(Source material begins)

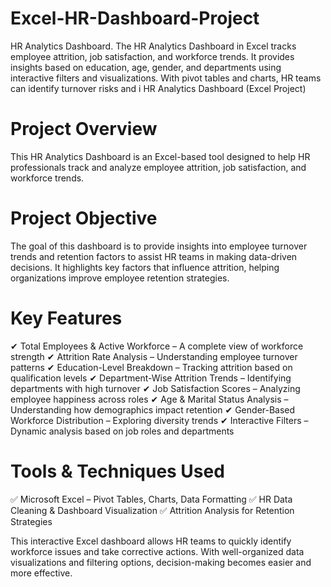 # Excel-HR-Dashboard-Project
HR Analytics Dashboard.  The HR Analytics Dashboard in Excel tracks employee attrition, job satisfaction, and workforce trends. It provides insights based on education, age, gender, and departments using interactive filters and visualizations. With pivot tables and charts, HR teams can identify turnover risks and i
HR Analytics Dashboard (Excel Project) 

# Project Overview

This HR Analytics Dashboard is an Excel-based tool designed to help HR professionals track and analyze employee attrition, job satisfaction, and workforce trends.

# Project Objective

The goal of this dashboard is to provide insights into employee turnover trends and retention factors to assist HR teams in making data-driven decisions. It highlights key factors that influence attrition, helping organizations improve employee retention strategies.

# Key Features

✔ Total Employees & Active Workforce – A complete view of workforce strength
✔ Attrition Rate Analysis – Understanding employee turnover patterns
✔ Education-Level Breakdown – Tracking attrition based on qualification levels
✔ Department-Wise Attrition Trends – Identifying departments with high turnover
✔ Job Satisfaction Scores – Analyzing employee happiness across roles
✔ Age & Marital Status Analysis – Understanding how demographics impact retention
✔ Gender-Based Workforce Distribution – Exploring diversity trends
✔ Interactive Filters – Dynamic analysis based on job roles and departments

# Tools & Techniques Used

✅ Microsoft Excel – Pivot Tables, Charts, Data Formatting
✅ HR Data Cleaning & Dashboard Visualization
✅ Attrition Analysis for Retention Strategies

This interactive Excel dashboard allows HR teams to quickly identify workforce issues and take corrective actions. With well-organized data visualizations and filtering options, decision-making becomes easier and more effective.

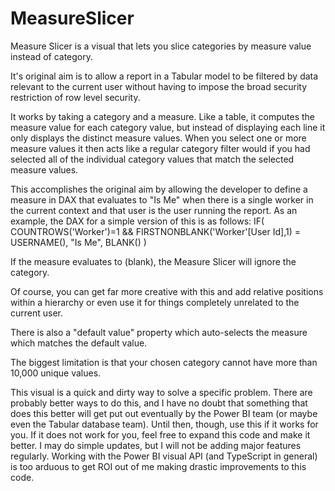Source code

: # MeasureSlicer
Measure Slicer is a visual that lets you slice categories by measure value instead of category.

It's original aim is to allow a report in a Tabular model to be filtered by data relevant to the current user without having to impose the broad security restriction of row level security.

It works by taking a category and a measure.  Like a table, it computes the measure value for each category value, but instead of displaying each line it only displays the distinct measure values.  When you select one or more measure values it then acts like a regular category filter would if you had selected all of the individual category values that match the selected measure values.

This accomplishes the original aim by allowing the developer to define a measure in DAX that evaluates to "Is Me" when there is a single worker in the current context and that user is the user running the report.  As an example, the DAX for a simple version of this is as follows:
IF(	COUNTROWS('Worker')=1 && FIRSTNONBLANK('Worker'[User Id],1) = USERNAME(),
    "Is Me",
    BLANK()
)

If the measure evaluates to (blank), the Measure Slicer will ignore the category.

Of course, you can get far more creative with this and add relative positions within a hierarchy or even use it for things completely unrelated to the current user.  

There is also a "default value" property which auto-selects the measure which matches the default value.

The biggest limitation is that your chosen category cannot have more than 10,000 unique values.  

This visual is a quick and dirty way to solve a specific problem.  There are probably better ways to do this, and I have no doubt that something that does this better will get put out eventually by the Power BI team (or maybe even the Tabular database team).  Until then, though, use this if it works for you.  If it does not work for you, feel free to expand this code and make it better.  I may do simple updates, but I will not be adding major features regularly.  Working with the Power BI visual API (and TypeScript in general) is too arduous to get ROI out of me making drastic improvements to this code.
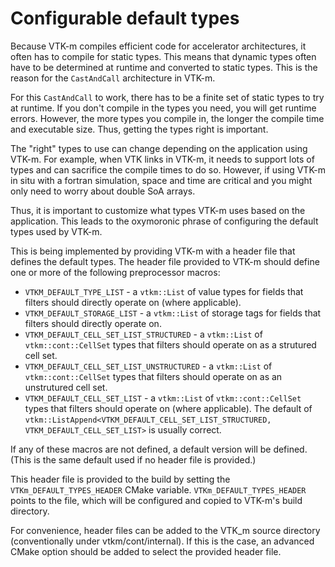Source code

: # Configurable default types

Because VTK-m compiles efficient code for accelerator architectures, it
often has to compile for static types. This means that dynamic types often
have to be determined at runtime and converted to static types. This is the
reason for the `CastAndCall` architecture in VTK-m.

For this `CastAndCall` to work, there has to be a finite set of static
types to try at runtime. If you don't compile in the types you need, you
will get runtime errors. However, the more types you compile in, the longer
the compile time and executable size. Thus, getting the types right is
important.

The "right" types to use can change depending on the application using
VTK-m. For example, when VTK links in VTK-m, it needs to support lots of
types and can sacrifice the compile times to do so. However, if using VTK-m
in situ with a fortran simulation, space and time are critical and you
might only need to worry about double SoA arrays.

Thus, it is important to customize what types VTK-m uses based on the
application. This leads to the oxymoronic phrase of configuring the default
types used by VTK-m.

This is being implemented by providing VTK-m with a header file that
defines the default types. The header file provided to VTK-m should define
one or more of the following preprocessor macros:

  * `VTKM_DEFAULT_TYPE_LIST` - a `vtkm::List` of value types for fields that
     filters should directly operate on (where applicable).
  * `VTKM_DEFAULT_STORAGE_LIST` - a `vtkm::List` of storage tags for fields
     that filters should directly operate on.
  * `VTKM_DEFAULT_CELL_SET_LIST_STRUCTURED` - a `vtkm::List` of
     `vtkm::cont::CellSet` types that filters should operate on as a
     strutured cell set.
  * `VTKM_DEFAULT_CELL_SET_LIST_UNSTRUCTURED` - a `vtkm::List` of
     `vtkm::cont::CellSet` types that filters should operate on as an
     unstrutured cell set.
  * `VTKM_DEFAULT_CELL_SET_LIST` - a `vtkm::List` of `vtkm::cont::CellSet`
     types that filters should operate on (where applicable). The default of
     `vtkm::ListAppend<VTKM_DEFAULT_CELL_SET_LIST_STRUCTURED, VTKM_DEFAULT_CELL_SET_LIST>`
	 is usually correct.

If any of these macros are not defined, a default version will be defined.
(This is the same default used if no header file is provided.)

This header file is provided to the build by setting the
`VTKm_DEFAULT_TYPES_HEADER` CMake variable. `VTKm_DEFAULT_TYPES_HEADER`
points to the file, which will be configured and copied to VTK-m's build
directory.

For convenience, header files can be added to the VTK_m source directory
(conventionally under vtkm/cont/internal). If this is the case, an advanced
CMake option should be added to select the provided header file.
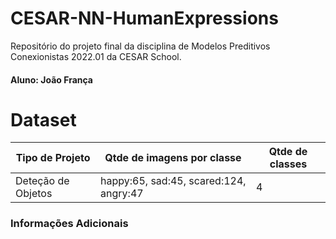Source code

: # CESAR-NN-HumanExpressions
Repositório do projeto final da disciplina de Modelos Preditivos Conexionistas 2022.01 da CESAR School.
#### Aluno: João França

# Dataset 

|**Tipo de Projeto**|**Qtde de imagens por classe**|**Qtde de classes**|
|--|--|--|
|Deteção de Objetos|happy:65, sad:45, scared:124, angry:47|4|

### Informações Adicionais

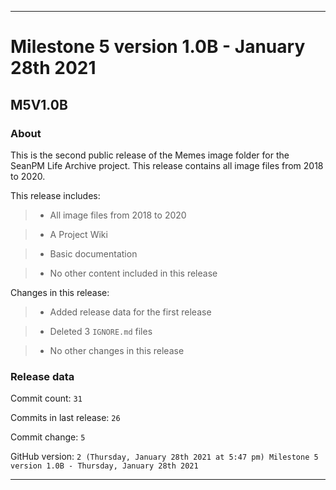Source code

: 
***

# Milestone 5 version 1.0B - January 28th 2021

## M5V1.0B

### About

This is the second public release of the Memes image folder for the SeanPM Life Archive project. This release contains all image files from 2018 to 2020.

This release includes:

> * All image files from 2018 to 2020

> * A Project Wiki

> * Basic documentation

> * No other content included in this release

Changes in this release:

> * Added release data for the first release

> * Deleted 3 `IGNORE.md` files

> * No other changes in this release

### Release data

Commit count: `31`

Commits in last release: `26`

Commit change: `5`

GitHub version: `2 (Thursday, January 28th 2021 at 5:47 pm) Milestone 5 version 1.0B - Thursday, January 28th 2021`

***
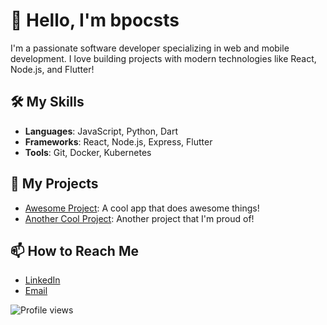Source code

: # 👋 Hello, I'm bpocsts

I'm a passionate software developer specializing in web and mobile development. I love building projects with modern technologies like React, Node.js, and Flutter!

## 🛠️ My Skills

- **Languages**: JavaScript, Python, Dart
- **Frameworks**: React, Node.js, Express, Flutter
- **Tools**: Git, Docker, Kubernetes

## 🚀 My Projects

- [Awesome Project](https://github.com/yourusername/awesome-project): A cool app that does awesome things!
- [Another Cool Project](https://github.com/yourusername/another-cool-project): Another project that I'm proud of!

## 📫 How to Reach Me

- [LinkedIn](https://linkedin.com/in/yourusername)
- [Email](mailto:yourname@example.com)

![Profile views](https://komarev.com/ghpvc/?username=yourusername&color=brightgreen)

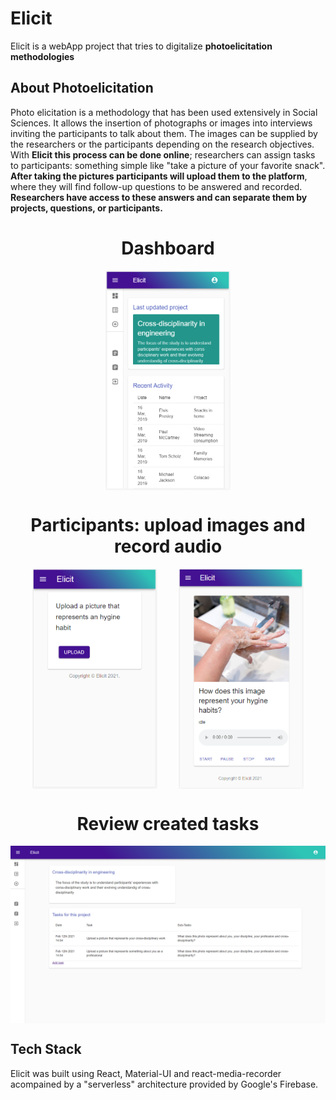 # Elicit
Elicit is a webApp project that tries to digitalize **photoelicitation methodologies**


## About Photoelicitation
Photo elicitation is a methodology that has been used extensively in Social Sciences. It allows the insertion of photographs or images into interviews inviting the participants to talk about them. The images can be supplied by the researchers or the participants depending on the research objectives.  With **Elicit this process can be done online**; researchers can assign tasks to participants: something simple like "take a picture of your favorite snack". **After taking the pictures participants will upload them to the platform**, where they will find follow-up questions to be answered and recorded. **Researchers have access to these answers and can separate them by projects, questions, or participants.** 



<h1 style="text-align: center">Dashboard</h1>
<div style="width: 100%; display:flex; justify-content:space-evenly; flex-wrap: wrap; margin-bottom:10">
  <img src="readme_Imag/dashboard.png" alt="new-route1" width="200"/>
</div>

<h1 style="text-align: center">Participants: upload images and record audio</h1>
<div style="width: 100%; display:flex; justify-content:space-evenly; flex-wrap: wrap; margin-bottom:10">
  <img src="readme_Imag/upload_pic.png" alt="new-route1" width="200"/>
  <img src="readme_Imag/record_audio.png" alt="record audio" width="200"/>
</div>

<h1 style="text-align: center">Review created tasks</h1>
<div style="width: 100%; display:flex; justify-content:space-evenly; flex-wrap: wrap; margin-bottom:10">
  <img src="readme_Imag/Elicit8.png" alt="login" width="780"/>
</div>



## Tech Stack

Elicit was built using React, Material-UI and react-media-recorder acompained by a "serverless" architecture provided by Google's Firebase.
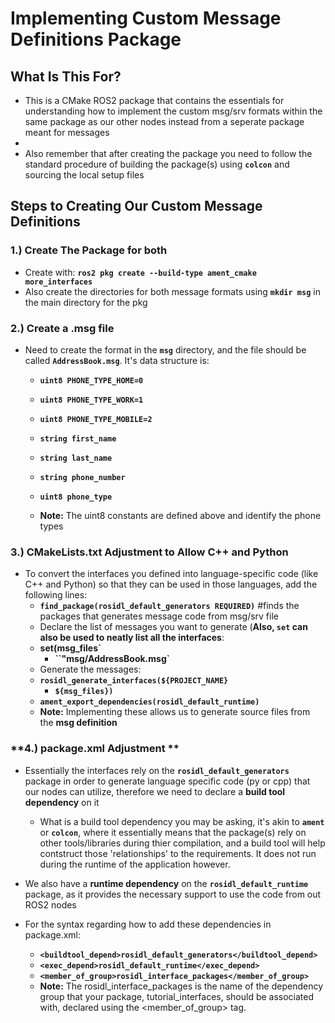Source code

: 
# **Implementing Custom Message Definitions Package**

## What Is This For?

- This is a CMake ROS2 package that contains the essentials for understanding how to implement the custom msg/srv formats within the same package as our other nodes instead from a seperate package meant for messages
- 
- Also remember that after creating the package you need to follow the standard procedure of building the package(s) using **`colcon`** and sourcing the local setup files

## Steps to Creating Our Custom Message Definitions

### **1.) Create The Package for both**
- Create with: **`ros2 pkg create --build-type ament_cmake more_interfaces`**
- Also create the directories for both message formats using **`mkdir msg`** in the main directory for the pkg

### **2.) Create a .msg file**
  - Need to create the format in the **`msg`** directory, and the file should be called **`AddressBook.msg`**. It's data structure is:
    - **`uint8 PHONE_TYPE_HOME=0`**
    - **`uint8 PHONE_TYPE_WORK=1`**
    - **`uint8 PHONE_TYPE_MOBILE=2`**

    - **`string first_name`**
    - **`string last_name`**
    - **`string phone_number`**
    - **`uint8 phone_type`**
    - **Note:** The uint8 constants are defined above and identify the phone types
 

### **3.) CMakeLists.txt Adjustment to Allow C++ and Python**
- To convert the interfaces you defined into language-specific code (like C++ and Python) so that they can be used in those languages, add the following lines:
  - **`find_package(rosidl_default_generators REQUIRED)`** #finds the packages that generates message code from msg/srv file
  - Declare the list of messages you want to generate (**Also, **`set`** can also be used to neatly list all the interfaces**:
  - **set(msg_files`**
    - **``"msg/AddressBook.msg`**
  - Generate the messages:
  - **`rosidl_generate_interfaces(${PROJECT_NAME}`**
    - **`${msg_files})`**
  - **`ament_export_dependencies(rosidl_default_runtime)`**
  - **Note:** Implementing these allows us to generate source files from the **msg definition**

### **4.) package.xml Adjustment **
- Essentially the interfaces rely on the **`rosidl_default_generators`** package in order to generate language specific code (py or cpp) that our nodes can utilize, therefore we need to declare a **build tool dependency** on it
  - What is a build tool dependency you may be asking, it's akin to **`ament`** or **`colcon`**, where it essentially means that the package(s) rely on other tools/libraries during thier compilation, and a build tool will help contstruct those 'relationships' to the requirements. It does not run during the runtime of the application however.

- We also have a **runtime dependency** on the **`rosidl_default_runtime`** package, as it provides the necessary support to use the code from out ROS2 nodes
- For the syntax regarding how to add these dependencies in package.xml:
  - **`<buildtool_depend>rosidl_default_generators</buildtool_depend>`**
  - **`<exec_depend>rosidl_default_runtime</exec_depend>`**
  - **`<member_of_group>rosidl_interface_packages</member_of_group>`**
  - **Note:** The rosidl_interface_packages is the name of the dependency group that your package, tutorial_interfaces, should be associated with, declared using the <member_of_group> tag.
  
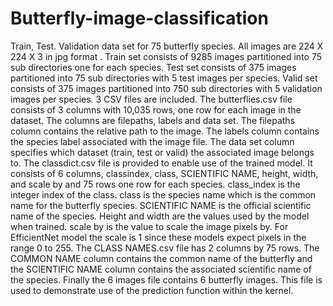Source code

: # Butterfly-image-classification
Train, Test. Validation data set for 75 butterfly species. All images are 224 X 224 X 3 in jpg format . Train set consists of 9285 images partitioned into 75 sub directories one for each species. Test set consists of 375 images partitioned into 75 sub directories with 5 test images per species. Valid set consists of 375 images partitioned into 750 sub directories with 5 validation images per species. 3 CSV files are included. The butterflies.csv file consists of 3 columns with 10,035 rows, one row for each image in the dataset. The columns are filepaths, labels and data set. The filepaths column contains the relative path to the image. The labels column contains the species label associated with the image file. The data set column specifies which dataset (train, test or valid) the associated image belongs to. The classdict.csv file is provided to enable use of the trained model. It consists of 6 columns, classindex, class, SCIENTIFIC NAME, height, width, and scale by and 75 rows one row for each species. class_index is the integer index of the class. class is the species name which is the common name for the butterfly species. SCIENTIFIC NAME is the official scientific name of the species. Height and width are the values used by the model when trained. scale by is the value to scale the image pixels by. For EfficientNet model the scale is 1 since these models expect pixels in the range 0 to 255. The CLASS NAMES.csv file has 2 columns by 75 rows. The COMMON NAME column contains the common name of the butterfly and the SCIENTIFIC NAME column contains the associated scientific name of the species. Finally the 6 images file contains 6 butterfly images. This file is used to demonstrate use of the prediction function within the kernel.
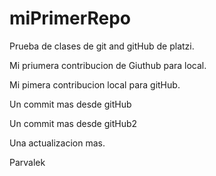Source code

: # miPrimerRepo
Prueba de clases de git and gitHub de platzi.

Mi priumera contribucion de Giuthub para local. 

Mi pimera contribucion local para gitHub.

Un commit mas desde gitHub

Un commit mas desde gitHub2

Una actualizacion mas. 

Parvalek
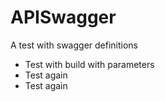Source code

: # APISwagger
A test with swagger definitions 
- Test with build with parameters
- Test again
- Test again


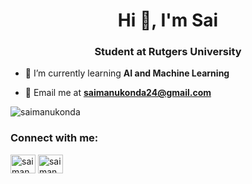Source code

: <h1 align="center">Hi 👋, I'm Sai</h1>
<h3 align="center">Student at Rutgers University</h3>


- 📘 I’m currently learning **AI and Machine Learning**

- 📧 Email me at **saimanukonda24@gmail.com**

<p><img align="center" src="https://github-readme-streak-stats.herokuapp.com/?user=saimanukonda&" alt="saimanukonda" /></p>

<h3 align="left">Connect with me:</h3>
<p align="left">
<a href="https://www.linkedin.com/in/saimanukonda/" target="blank"><img align="center" src="https://raw.githubusercontent.com/rahuldkjain/github-profile-readme-generator/master/src/images/icons/Social/linked-in-alt.svg" alt="saimanukonda" height="30" width="40" /></a>
<a href="https://leetcode.com/saimanukonda24/" target="blank"><img align="center" src="https://raw.githubusercontent.com/rahuldkjain/github-profile-readme-generator/master/src/images/icons/Social/leet-code.svg" alt="saimanukonda24" height="30" width="40" /></a>
</p>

(Source material ends)

*Instructions for the task*
For the string "directory", go line by line through the material and copy every line that has it.

*The completed task*
directory.
For convenience, header files can be added to the VTK_m source directory
- Also create the directories for both message formats using **`mkdir msg`** in the main directory for the pkg
  - Need to create the format in the **`msg`** directory, and the file should be called **`AddressBook.msg`**. It's data structure is:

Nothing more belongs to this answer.